• [Directions for this task]: After finding the line with "2024/10/14 | 17-18" in the entries below, retype exactly each line from there through the line with "2024/09/09 | 13-17", including that final line.

• [Provided information]:
▬▬▬

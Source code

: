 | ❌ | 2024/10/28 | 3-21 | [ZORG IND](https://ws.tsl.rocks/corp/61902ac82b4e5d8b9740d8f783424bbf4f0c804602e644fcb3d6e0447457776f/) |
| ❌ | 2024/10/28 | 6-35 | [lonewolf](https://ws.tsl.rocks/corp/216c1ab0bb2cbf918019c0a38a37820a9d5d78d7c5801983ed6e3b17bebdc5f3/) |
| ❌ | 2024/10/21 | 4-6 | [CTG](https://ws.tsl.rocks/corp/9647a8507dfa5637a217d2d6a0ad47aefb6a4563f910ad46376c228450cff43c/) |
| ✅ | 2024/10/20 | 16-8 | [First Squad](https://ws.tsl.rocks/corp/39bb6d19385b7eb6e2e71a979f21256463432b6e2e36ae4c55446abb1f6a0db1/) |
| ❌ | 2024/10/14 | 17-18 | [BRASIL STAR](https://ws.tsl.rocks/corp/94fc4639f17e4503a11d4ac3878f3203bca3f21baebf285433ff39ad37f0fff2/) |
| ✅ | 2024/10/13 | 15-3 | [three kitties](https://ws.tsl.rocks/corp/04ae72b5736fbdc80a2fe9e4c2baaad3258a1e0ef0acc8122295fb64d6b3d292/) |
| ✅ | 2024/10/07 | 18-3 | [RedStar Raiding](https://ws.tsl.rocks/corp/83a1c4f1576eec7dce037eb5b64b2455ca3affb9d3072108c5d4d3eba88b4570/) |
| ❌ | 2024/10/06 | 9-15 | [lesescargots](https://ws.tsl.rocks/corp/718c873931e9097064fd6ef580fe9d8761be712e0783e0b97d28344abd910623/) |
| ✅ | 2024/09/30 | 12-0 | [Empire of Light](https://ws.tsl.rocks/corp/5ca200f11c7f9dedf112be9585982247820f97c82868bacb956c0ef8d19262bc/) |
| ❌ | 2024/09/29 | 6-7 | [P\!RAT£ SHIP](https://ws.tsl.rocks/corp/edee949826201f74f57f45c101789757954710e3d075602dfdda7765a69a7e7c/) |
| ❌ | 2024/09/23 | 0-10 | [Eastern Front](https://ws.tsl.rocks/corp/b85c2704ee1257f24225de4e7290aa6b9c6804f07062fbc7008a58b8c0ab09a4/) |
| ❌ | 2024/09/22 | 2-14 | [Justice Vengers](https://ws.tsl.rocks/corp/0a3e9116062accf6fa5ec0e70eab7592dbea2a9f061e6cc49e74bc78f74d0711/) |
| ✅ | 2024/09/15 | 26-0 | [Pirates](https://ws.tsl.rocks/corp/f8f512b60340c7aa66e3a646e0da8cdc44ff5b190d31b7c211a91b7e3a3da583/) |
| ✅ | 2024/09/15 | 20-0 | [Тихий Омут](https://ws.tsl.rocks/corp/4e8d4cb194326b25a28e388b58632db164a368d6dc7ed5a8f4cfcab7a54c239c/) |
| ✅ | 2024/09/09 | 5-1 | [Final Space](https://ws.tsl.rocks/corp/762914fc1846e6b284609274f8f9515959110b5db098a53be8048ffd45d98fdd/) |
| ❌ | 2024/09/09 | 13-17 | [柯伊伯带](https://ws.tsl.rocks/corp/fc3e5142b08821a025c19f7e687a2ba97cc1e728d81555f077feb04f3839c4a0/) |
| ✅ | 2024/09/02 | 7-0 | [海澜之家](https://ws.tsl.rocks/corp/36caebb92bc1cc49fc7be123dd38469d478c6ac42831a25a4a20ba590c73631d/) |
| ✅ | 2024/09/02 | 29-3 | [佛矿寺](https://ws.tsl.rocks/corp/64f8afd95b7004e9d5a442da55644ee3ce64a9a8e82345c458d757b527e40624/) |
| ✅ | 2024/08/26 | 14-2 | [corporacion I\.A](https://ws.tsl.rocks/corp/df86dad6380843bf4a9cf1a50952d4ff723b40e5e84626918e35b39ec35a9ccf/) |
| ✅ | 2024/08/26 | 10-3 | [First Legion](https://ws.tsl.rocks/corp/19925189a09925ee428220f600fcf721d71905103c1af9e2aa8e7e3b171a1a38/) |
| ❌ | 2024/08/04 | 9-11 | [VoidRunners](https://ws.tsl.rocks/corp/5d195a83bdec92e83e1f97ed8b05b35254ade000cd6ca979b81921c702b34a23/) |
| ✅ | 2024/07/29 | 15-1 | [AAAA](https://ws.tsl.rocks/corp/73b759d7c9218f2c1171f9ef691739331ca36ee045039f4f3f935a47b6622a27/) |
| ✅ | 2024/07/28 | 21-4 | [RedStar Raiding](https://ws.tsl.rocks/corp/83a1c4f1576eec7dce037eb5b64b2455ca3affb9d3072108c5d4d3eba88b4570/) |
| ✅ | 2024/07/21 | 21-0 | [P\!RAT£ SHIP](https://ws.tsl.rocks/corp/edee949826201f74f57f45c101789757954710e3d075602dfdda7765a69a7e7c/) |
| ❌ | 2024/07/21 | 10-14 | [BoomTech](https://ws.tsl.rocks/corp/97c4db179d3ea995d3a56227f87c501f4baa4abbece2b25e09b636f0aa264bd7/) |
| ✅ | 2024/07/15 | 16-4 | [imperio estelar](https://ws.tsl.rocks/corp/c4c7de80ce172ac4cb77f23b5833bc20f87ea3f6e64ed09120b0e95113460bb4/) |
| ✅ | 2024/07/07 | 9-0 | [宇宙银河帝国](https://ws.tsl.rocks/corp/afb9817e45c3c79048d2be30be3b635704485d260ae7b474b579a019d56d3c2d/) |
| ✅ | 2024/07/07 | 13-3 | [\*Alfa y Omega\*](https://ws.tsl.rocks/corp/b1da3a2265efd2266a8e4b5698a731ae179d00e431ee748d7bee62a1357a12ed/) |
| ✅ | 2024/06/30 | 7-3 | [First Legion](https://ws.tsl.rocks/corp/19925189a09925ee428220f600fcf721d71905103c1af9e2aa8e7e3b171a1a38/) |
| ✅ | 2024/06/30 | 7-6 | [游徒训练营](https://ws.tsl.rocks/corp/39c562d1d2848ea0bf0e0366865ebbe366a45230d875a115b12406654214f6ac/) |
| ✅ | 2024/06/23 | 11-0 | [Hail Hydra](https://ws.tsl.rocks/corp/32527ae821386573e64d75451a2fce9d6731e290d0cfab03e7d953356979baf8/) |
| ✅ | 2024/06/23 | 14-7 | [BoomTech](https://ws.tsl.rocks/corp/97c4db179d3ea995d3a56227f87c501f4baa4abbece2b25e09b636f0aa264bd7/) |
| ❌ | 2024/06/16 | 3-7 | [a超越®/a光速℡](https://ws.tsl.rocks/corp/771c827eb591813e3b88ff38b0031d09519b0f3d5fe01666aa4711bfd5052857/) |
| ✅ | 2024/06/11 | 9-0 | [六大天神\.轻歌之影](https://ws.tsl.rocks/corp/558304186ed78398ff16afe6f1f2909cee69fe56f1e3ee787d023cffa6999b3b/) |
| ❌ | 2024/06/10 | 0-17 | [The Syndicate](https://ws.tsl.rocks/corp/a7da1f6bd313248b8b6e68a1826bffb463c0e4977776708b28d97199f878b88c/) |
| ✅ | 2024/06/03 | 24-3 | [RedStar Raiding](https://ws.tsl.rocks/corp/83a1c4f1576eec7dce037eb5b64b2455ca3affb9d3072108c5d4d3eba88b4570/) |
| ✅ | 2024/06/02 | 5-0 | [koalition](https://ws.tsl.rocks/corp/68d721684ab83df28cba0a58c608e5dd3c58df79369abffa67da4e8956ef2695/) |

▬▬▬

• [The answer]:
| ❌ | 2024/10/14 | 17-18 | [BRASIL STAR](https://ws.tsl.rocks/corp/94fc4639f17e4503a11d4ac3878f3203bca3f21baebf285433ff39ad37f0fff2/) |
| ✅ | 2024/10/13 | 15-3 | [three kitties](https://ws.tsl.rocks/corp/04ae72b5736fbdc80a2fe9e4c2baaad3258a1e0ef0acc8122295fb64d6b3d292/) |
| ✅ | 2024/10/07 | 18-3 | [RedStar Raiding](https://ws.tsl.rocks/corp/83a1c4f1576eec7dce037eb5b64b2455ca3affb9d3072108c5d4d3eba88b4570/) |
| ❌ | 2024/10/06 | 9-15 | [lesescargots](https://ws.tsl.rocks/corp/718c873931e9097064fd6ef580fe9d8761be712e0783e0b97d28344abd910623/) |
| ✅ | 2024/09/30 | 12-0 | [Empire of Light](https://ws.tsl.rocks/corp/5ca200f11c7f9dedf112be9585982247820f97c82868bacb956c0ef8d19262bc/) |
| ❌ | 2024/09/29 | 6-7 | [P\!RAT£ SHIP](https://ws.tsl.rocks/corp/edee949826201f74f57f45c101789757954710e3d075602dfdda7765a69a7e7c/) |
| ❌ | 2024/09/23 | 0-10 | [Eastern Front](https://ws.tsl.rocks/corp/b85c2704ee1257f24225de4e7290aa6b9c6804f07062fbc7008a58b8c0ab09a4/) |
| ❌ | 2024/09/22 | 2-14 | [Justice Vengers](https://ws.tsl.rocks/corp/0a3e9116062accf6fa5ec0e70eab7592dbea2a9f061e6cc49e74bc78f74d0711/) |
| ✅ | 2024/09/15 | 26-0 | [Pirates](https://ws.tsl.rocks/corp/f8f512b60340c7aa66e3a646e0da8cdc44ff5b190d31b7c211a91b7e3a3da583/) |
| ✅ | 2024/09/15 | 20-0 | [Тихий Омут](https://ws.tsl.rocks/corp/4e8d4cb194326b25a28e388b58632db164a368d6dc7ed5a8f4cfcab7a54c239c/) |
| ✅ | 2024/09/09 | 5-1 | [Final Space](https://ws.tsl.rocks/corp/762914fc1846e6b284609274f8f9515959110b5db098a53be8048ffd45d98fdd/) |
| ❌ | 2024/09/09 | 13-17 | [柯伊伯带](https://ws.tsl.rocks/corp/fc3e5142b08821a025c19f7e687a2ba97cc1e728d81555f077feb04f3839c4a0/) |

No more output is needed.